Ouellette points to a chat with Canada national team veteran France St.-Louis following the 1999 IIHF World Championship as a pivotal moment in her career. She spoke little English at the time and looked up to St.-Louis, who was also French-Canadian.

"It was my first world championships, and it was her last and she was my roommate," Ouellette said. "I thank her for having the courage afterward to sit me down and telling me my fitness wasn't good enough. And she was right."

Motivated by that conversation, Ouellette worked hard to become one of Canada's best conditioned players that set the standard for many of her teammates.

"I think Caroline understood that if she wanted to stay, she needed to work a little harder, and this is when she became an athlete and that's why she played so many years on the national level," said 2002 Olympic team coach Daniele Sauvageau, who first coached Ouellette on Canada's under-19 team in 1996. "… She basically took her talent to the next level by working hard, especially making sure she was fit, and more than anybody else."

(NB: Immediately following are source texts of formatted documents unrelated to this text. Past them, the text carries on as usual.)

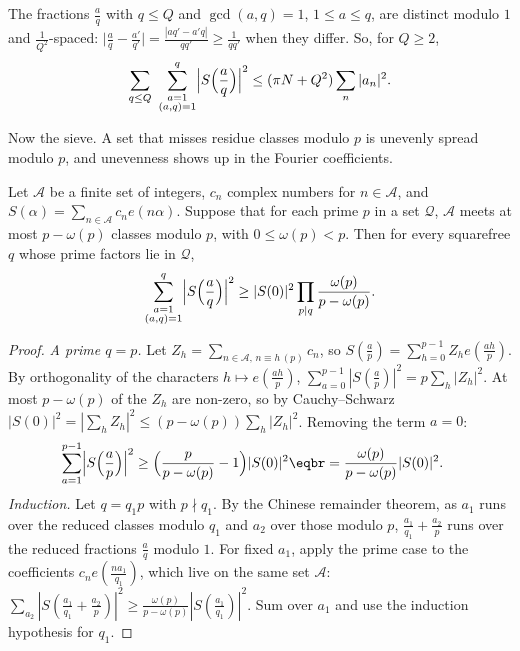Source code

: The fractions $\frac aq$ with $q\le Q$ and $\gcd(a,q)=1$, $1\le a\le q$, are distinct modulo $1$ and $\frac1{Q^2}$-spaced: $\bigl|\frac aq-\frac{a'}{q'}\bigr|=\frac{|aq'-a'q|}{qq'}\ge\frac1{qq'}$ when they differ. So, for $Q\ge2$,
\begin{equation}\label{eq:arithls}
\sum_{q\le Q}\ \sum_{\substack{a=1\\(a,q)=1}}^q\Bigl|S\Bigl(\frac aq\Bigr)\Bigr|^2\le(\pi N+Q^2)\sum_n|a_n|^2.
\end{equation}

Now the sieve. A set that misses residue classes modulo $p$ is unevenly spread modulo $p$, and unevenness shows up in the Fourier coefficients.

\begin{lemma}\label{lem:lsprime}
Let $\mathcal A$ be a finite set of integers, $c_n$ complex numbers for $n\in\mathcal A$, and $S(\alpha)=\sum_{n\in\mathcal A}c_ne(n\alpha)$. Suppose that for each prime $p$ in a set $\mathcal Q$, $\mathcal A$ meets at most $p-\omega(p)$ classes
modulo $p$, with $0\le\omega(p)<p$. Then for every squarefree $q$ whose prime factors lie in $\mathcal Q$,
\[
\sum_{\substack{a=1\\(a,q)=1}}^q\Bigl|S\Bigl(\frac aq\Bigr)\Bigr|^2\ge|S(0)|^2\prod_{p\mid q}\frac{\omega(p)}{p-\omega(p)}.
\]
\end{lemma}
\begin{proof}
\emph{A prime $q=p$.} Let $Z_h=\sum_{n\in\mathcal A,\,n\equiv h\,(p)}c_n$, so $S(\frac ap)=\sum_{h=0}^{p-1}Z_he(\frac{ah}p)$. By orthogonality of the characters $h\mapsto e(\frac{ah}p)$, $\sum_{a=0}^{p-1}|S(\frac ap)|^2=p\sum_h|Z_h|^2$. At most $p-\omega(p)$ of the
$Z_h$ are non-zero, so by Cauchy--Schwarz $|S(0)|^2=|\sum_hZ_h|^2\le(p-\omega(p))\sum_h|Z_h|^2$. Removing the term $a=0$:
\[
\begin{aligned}\sum_{a=1}^{p-1}\Bigl|S\Bigl(\frac ap\Bigr)\Bigr|^2&\ge\Bigl(\frac p{p-\omega(p)}-1\Bigr)|S(0)|^2\eqbr=\frac{\omega(p)}{p-\omega(p)}|S(0)|^2.\end{aligned}
\]
\emph{Induction.} Let $q=q_1p$ with $p\nmid q_1$. By the Chinese remainder theorem, as $a_1$ runs over the reduced classes modulo $q_1$ and $a_2$ over those modulo $p$, $\frac{a_1}{q_1}+\frac{a_2}p$ runs over the
reduced fractions $\frac aq$ modulo $1$. For fixed $a_1$, apply the prime case to the coefficients $c_ne(\frac{na_1}{q_1})$, which live on the same set $\mathcal A$: $\sum_{a_2}|S(\frac{a_1}{q_1}+\frac{a_2}p)|^2\ge\frac{\omega(p)}{p-\omega(p)}|S(\frac{a_1}{q_1})|^2$.
Sum over $a_1$ and use the induction hypothesis for $q_1$.
\end{proof}

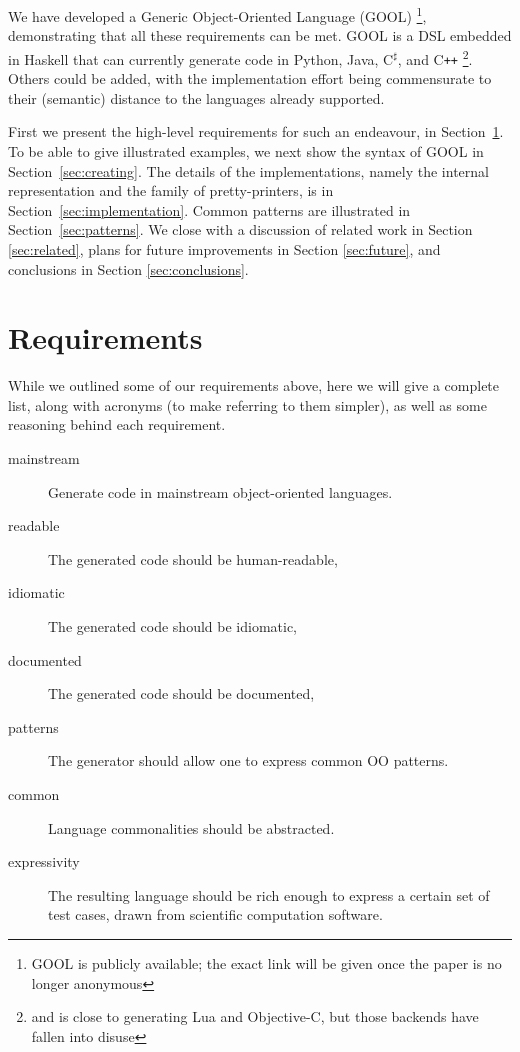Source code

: \documentclass[sigplan,review,anonymous,prologue,dvipsnames]{acmart}
\newcommand{\Csharp}{C$^{\sharp}$}
\newcommand{\Cplusplus}{C\texttt{++}}
\begin{document}
We have developed a Generic Object-Oriented Language (GOOL)%
\footnote{GOOL is publicly available; the exact link will be
given once the paper is no longer anonymous}, demonstrating
that all these requirements can be met.  GOOL is a DSL embedded in Haskell that
can currently generate code in Python, Java, \Csharp, and \Cplusplus%
\footnote{and is close to generating Lua and Objective-C, but those backends
have fallen into disuse}. Others could be added, with the implementation
effort being commensurate to their (semantic) distance to the languages
already supported.

First we present the high-level requirements for such an endeavour, in
Section~\ref{sec:req}.  To be able to give illustrated examples, we
next show the syntax of GOOL in Section~\ref{sec:creating}. The details of
the implementations, namely the internal representation and the
family of pretty-printers, is in Section~\ref{sec:implementation}.
Common patterns are illustrated in Section~\ref{sec:patterns}.  We
close with a discussion of related work in Section \ref{sec:related}, plans for
future improvements in Section \ref{sec:future}, and conclusions in Section
\ref{sec:conclusions}.

\section{Requirements} \label{sec:req}

While we outlined some of our requirements above, here we will give a
complete list, along with acronyms (to make referring to them simpler),
as well as some reasoning behind each requirement.

\begin{description}
\item[mainstream] Generate code in mainstream object-oriented languages.
\item[readable] The generated code should be human-readable,
\item[idiomatic] The generated code should be idiomatic,
\item[documented] The generated code should be documented,
\item[patterns] The generator should allow one to express common OO patterns.
\item[common] Language commonalities should be abstracted.
\item[expressivity] The resulting language should be rich enough to express a
certain set of test cases, drawn from scientific computation software.
\end{description}
\end{document}

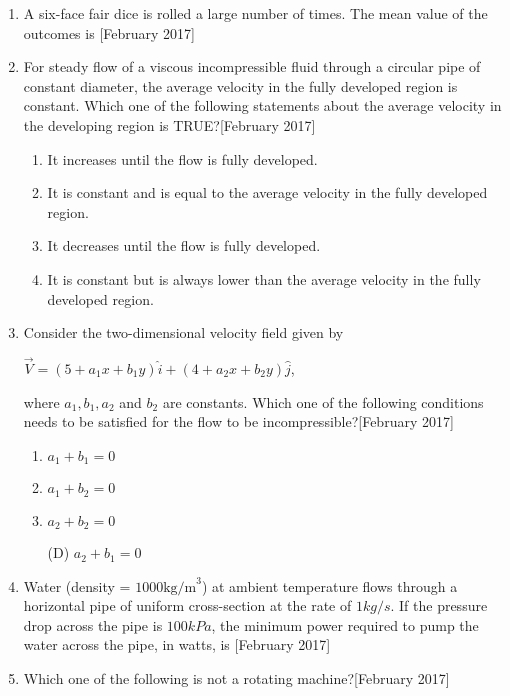 \documentclass[journal]{IEEEtran}
\begin{document}
\begin{enumerate}
\begin{enumerate}
\end{enumerate}
\item A six-face fair dice is rolled a large number of times. The mean value of the outcomes is \underline{\hspace{2cm}}\hfill[February 2017]
\item For steady flow of a viscous incompressible fluid through a circular pipe of constant diameter, the average velocity in the fully developed region is constant. Which one of the following statements about the average velocity in the developing region is TRUE?\hfill[February 2017]
\begin{enumerate}
    \item It increases until the flow is fully developed.
    \item It is constant and is equal to the average velocity in the fully developed region.
    \item It decreases until the flow is fully developed.
    \item It is constant but is always lower than the average velocity in the fully developed region.
\end{enumerate}
\newpage
\item Consider the two-dimensional velocity field given by 
\begin{center}
$\vec{V} = (5 + a_1 x + b_1 y) \hat{i} + (4 + a_2 x + b_2 y) \hat{j}$,
\end{center}where $ a_1, b_1, a_2 $ and  $b_2$ are constants. Which one of the following conditions needs to be satisfied for the flow to be incompressible?\hfill[February 2017]
\begin{enumerate}
    \item $a_1 + b_1 = 0$
    \item $a_1 + b_2 = 0$
    \item $a_2 + b_2 = 0$
    \item[(D)]  $a_2 + b_1 = 0$
\end{enumerate}
\item Water (density = $1000\text{kg/m}^3$) at ambient temperature flows through a horizontal pipe of uniform cross-section at the rate of $1 kg/s$. If the pressure drop across the pipe is $100 kPa$, the minimum power required to pump the water across the pipe, in watts, is\underline{\hspace{2cm}} \hfill[February 2017]
\item Which one of the following is not a rotating machine?\hfill[February 2017]
\begin{enumerate}

\end{enumerate}
\end{enumerate}
\end{document}
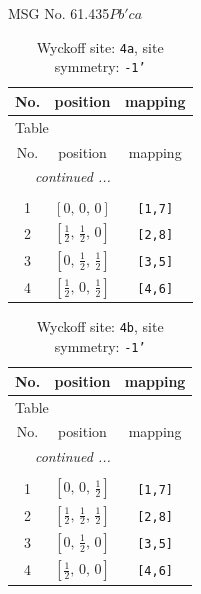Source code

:\documentclass[fleqn,8pt]{jsarticle}
\begin{document}
\setcounter{MaxMatrixCols}{32}

\renewcommand{\tablename}{Table~}
\renewcommand{\figurename}{Figure~}
\begin{center}
\LARGE
MSG No. 61.435\quad$Pb'ca$
\end{center}
\renewcommand{\arraystretch}{1.2}
\begin{longtable}{ccc}
\caption{Wyckoff site: {\tt 4a}, site symmetry: {\tt -1'}}
 \\
 \hline \hline
No. & position & mapping \\ \hline \endfirsthead

\multicolumn{2}{l}{\tablename\ \thetable{}} \\
 \hline \hline
No. & position & mapping \\ \hline \endhead

 \hline \hline
\multicolumn{2}{r}{\footnotesize\it continued ...} \\ \endfoot

 \hline \hline
\multicolumn{2}{r}{} \\ \endlastfoot

1 & $\left[ 0,\, 0,\, 0 \right]$ & {\tt [1,7]} \\ \hline
2 & $\left[ \frac{1}{2},\, \frac{1}{2},\, 0 \right]$ & {\tt [2,8]} \\ \hline
3 & $\left[ 0,\, \frac{1}{2},\, \frac{1}{2} \right]$ & {\tt [3,5]} \\ \hline
4 & $\left[ \frac{1}{2},\, 0,\, \frac{1}{2} \right]$ & {\tt [4,6]} \\
\end{longtable}
\renewcommand{\arraystretch}{1.2}
\begin{longtable}{ccc}
\caption{Wyckoff site: {\tt 4b}, site symmetry: {\tt -1'}}
 \\
 \hline \hline
No. & position & mapping \\ \hline \endfirsthead

\multicolumn{2}{l}{\tablename\ \thetable{}} \\
 \hline \hline
No. & position & mapping \\ \hline \endhead

 \hline \hline
\multicolumn{2}{r}{\footnotesize\it continued ...} \\ \endfoot

 \hline \hline
\multicolumn{2}{r}{} \\ \endlastfoot

1 & $\left[ 0,\, 0,\, \frac{1}{2} \right]$ & {\tt [1,7]} \\ \hline
2 & $\left[ \frac{1}{2},\, \frac{1}{2},\, \frac{1}{2} \right]$ & {\tt [2,8]} \\ \hline
3 & $\left[ 0,\, \frac{1}{2},\, 0 \right]$ & {\tt [3,5]} \\ \hline
4 & $\left[ \frac{1}{2},\, 0,\, 0 \right]$ & {\tt [4,6]} \\
\end{longtable}
\end{document}
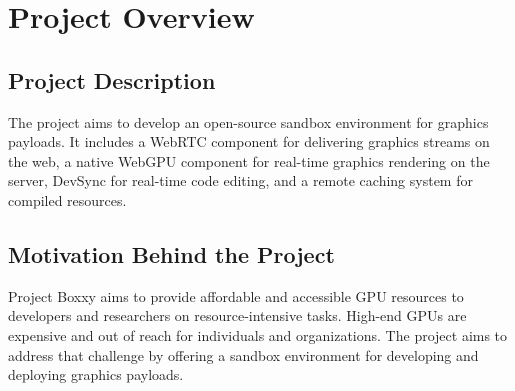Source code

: 
\chapter{Project Overview} %

\label{Chapter1} %



\section{Project Description}

The project aims to develop an open-source sandbox environment for graphics payloads. It includes a WebRTC component for delivering graphics streams on the web, a native WebGPU component for real-time graphics rendering on the server, DevSync for real-time code editing, and a remote caching system for compiled resources.

\section{Motivation Behind the Project}

Project Boxxy aims to provide affordable and accessible GPU resources to developers and researchers on resource-intensive tasks. High-end GPUs are expensive and out of reach for individuals and organizations. The project aims to address that challenge by offering a sandbox environment for developing and deploying graphics payloads.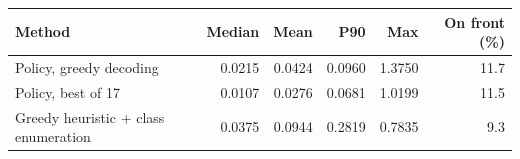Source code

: \begin{tabular}{lrrrrr}
\toprule
Method & Median & Mean & P90 & Max & On front (\%)\\
\midrule
Policy, greedy decoding & 0.0215 & 0.0424 & 0.0960 & 1.3750 & 11.7\\
Policy, best of 17 & 0.0107 & 0.0276 & 0.0681 & 1.0199 & 11.5\\
Greedy heuristic + class enumeration & 0.0375 & 0.0944 & 0.2819 & 0.7835 & 9.3\\
\bottomrule
\end{tabular}
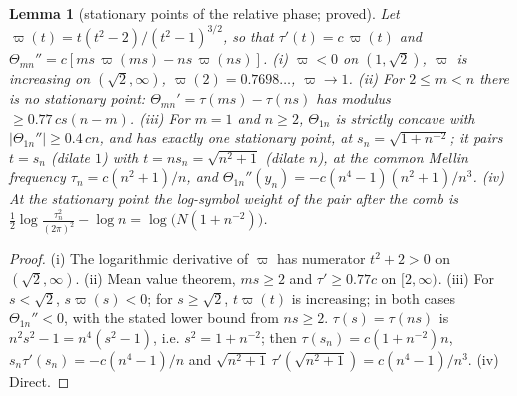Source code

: \documentclass[11pt]{amsart}
\newtheorem{lemma}[theorem]{Lemma}
\theoremstyle{definition}
\theoremstyle{remark}
\begin{document}
\begin{lemma}[stationary points of the relative phase; proved]\label{lem:ext-phase}
Let $\varpi(t)=t(t^2-2)/(t^2-1)^{3/2}$, so that $\tau'(t)=c\,\varpi(t)$ and $\Theta_{mn}''=c[ms\,\varpi(ms)-ns\,\varpi(ns)]$.
\emph{(i)} $\varpi<0$ on $(1,\sqrt2)$, $\varpi$ is increasing on $(\sqrt2,\infty)$, $\varpi(2)=0.7698\ldots$, $\varpi\to1$.
\emph{(ii)} For $2\le m<n$ there is no stationary point: $\Theta_{mn}'=\tau(ms)-\tau(ns)$ has modulus $\ge0.77\,cs(n-m)$.
\emph{(iii)} For $m=1$ and $n\ge2$, $\Theta_{1n}$ is strictly concave with $|\Theta_{1n}''|\ge0.4\,cn$, and has exactly one stationary point,
at $s_n=\sqrt{1+n^{-2}}$; it pairs $t=s_n$ (dilate $1$) with $t=ns_n=\sqrt{n^2+1}$ (dilate $n$), at the common Mellin frequency
$\tau_n=c(n^2+1)/n$, and $\Theta_{1n}''(y_n)=-c(n^4-1)(n^2+1)/n^3$.
\emph{(iv)} At the stationary point the log-symbol weight of the pair after the comb is
$\frac12\log\frac{\tau_n^2}{(2\pi)^2}-\log n=\log\big(N(1+n^{-2})\big)$.
\end{lemma}
\begin{proof}
(i) The logarithmic derivative of $\varpi$ has numerator $t^2+2>0$ on $(\sqrt2,\infty)$. (ii) Mean value theorem, $ms\ge2$ and
$\tau'\ge0.77c$ on $[2,\infty)$. (iii) For $s<\sqrt2$, $s\varpi(s)<0$; for $s\ge\sqrt2$, $t\varpi(t)$ is increasing; in both cases
$\Theta_{1n}''<0$, with the stated lower bound from $ns\ge2$. $\tau(s)=\tau(ns)$ is $n^2s^2-1=n^4(s^2-1)$, i.e. $s^2=1+n^{-2}$; then
$\tau(s_n)=c(1+n^{-2})n$, $s_n\tau'(s_n)=-c(n^4-1)/n$ and $\sqrt{n^2+1}\,\tau'(\sqrt{n^2+1})=c(n^4-1)/n^3$. (iv) Direct.
\end{proof}
\end{document}
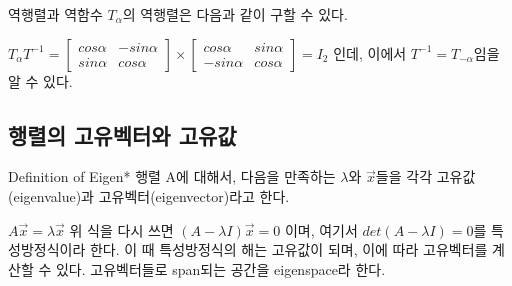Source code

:\documentclass{beamer}
\begin{document}
\begin{frame}{역행렬과 역함수} 
$T_{\alpha}$의 역행렬은 다음과 같이 구할 수 있다. 

$T_{\alpha} T^{-1}  = 
\left[ \begin{matrix}
cos \alpha & - sin \alpha  \\
sin \alpha & cos \alpha 
\end{matrix} \right] \times 
\left[ \begin{matrix}
cos \alpha & sin \alpha \\
- sin \alpha & cos \alpha
\end{matrix} \right] = I_2
$
인데, 이에서 $T^{-1} = T_{-\alpha}$임을 알 수 있다. 

\end{frame}


\subsection{행렬의 고유벡터와 고유값}


\begin{frame}{Definition of Eigen*} 
행렬 A에 대해서, 다음을 만족하는 $\lambda$와 $\vec{x}$들을 각각 고유값(eigenvalue)과 고유벡터(eigenvector)라고 한다. 
\vspace{5mm}

$ A \vec{x} = \lambda \vec{x}$ 
\vspace{5mm}
위 식을 다시 쓰면 
\vspace{5mm}
$ (A-\lambda I) \vec{x} = 0 $ 
\vspace{5mm}
이며, 여기서 $det(A-\lambda I)=0$를 특성방정식이라 한다. 이 때 특성방정식의 해는 고유값이 되며, 이에 따라 고유벡터를 계산할 수 있다. 
\vspace{5mm}
고유벡터들로 span되는 공간을 eigenspace라 한다. 
\end{frame}
\end{document}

Ouellette wasn't selected to play in the 1998 Nagano Olympics, where Canada lost the gold-medal game to the United States. Adding her size, strength and skill was one of the factors that helped Canada rebound to defeat the U.S. for gold at the 2002 Salt Lake Olympics.

Prior to that, Canada had lost eight consecutive games to the United States. Ouellette set the early tone by scoring the first goal 1:45 into the first period a 3-2 victory.

"The U.S. was a big team, and they were physical, and that four-year cycle between 1998 and 2002 that was sort of their strength and a big reason why they beat us in 1998," said Cassie Campbell-Pascall, a defenseman for Canada from 1994-2006 and now an analyst for Sportsnet and ESPN. "So, it was important to bring in some players like 'Caro' who were big power forwards that could handle the physicalness of the U.S.'s play. That was a big part of her success was her just being a big player for us and sort of dominating down low and putting pressure on their D."